4. You have a biased coin that lands heads with probability p. How do you use it to simulate a fair coin?
Answer: Von Neumann's trick. Flip twice: HT → call it "heads", TH → call it "tails", HH or TT → discard and repeat. P(HT) = p(1-p) = P(TH), so the outcomes are equally likely.
5. A stick is broken at two random points. What is the probability the three pieces form a triangle?
Answer: For a triangle, each piece must be less than half the total length. If breaks are at uniform points U and V on [0,1], the condition requires all three pieces < 1/2. The probability is 1/4.

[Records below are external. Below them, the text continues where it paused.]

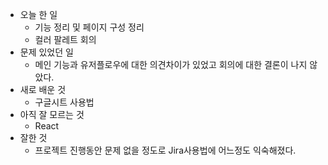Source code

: - 오늘 한 일
    - 기능 정리 및 페이지 구성 정리
    - 컬러 팔레트 회의
- 문제 있었던 일
    - 메인 기능과 유저플로우에 대한 의견차이가 있었고 회의에 대한 결론이 나지 않았다.
- 새로 배운 것
    - 구글시트 사용법
- 아직 잘 모르는 것
    - React
- 잘한 것
    - 프로젝트 진행동안 문제 없을 정도로 Jira사용법에 어느정도 익숙해졌다.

6. What is the expected number of people you need to sample before finding two with the same birthday?
Answer: This is the birthday problem in expectation form. The exact answer requires summing the probability of no match up to each step. The expected number is approximately 24.6 (commonly rounded to about 25). The probability of a match exceeds 50% at 23 people.
7. You have 100 balls: 50 red and 50 blue. You distribute them between two boxes however you like. A box is chosen at random, then a ball drawn at random from that box. How do you maximise the probability of drawing a red ball?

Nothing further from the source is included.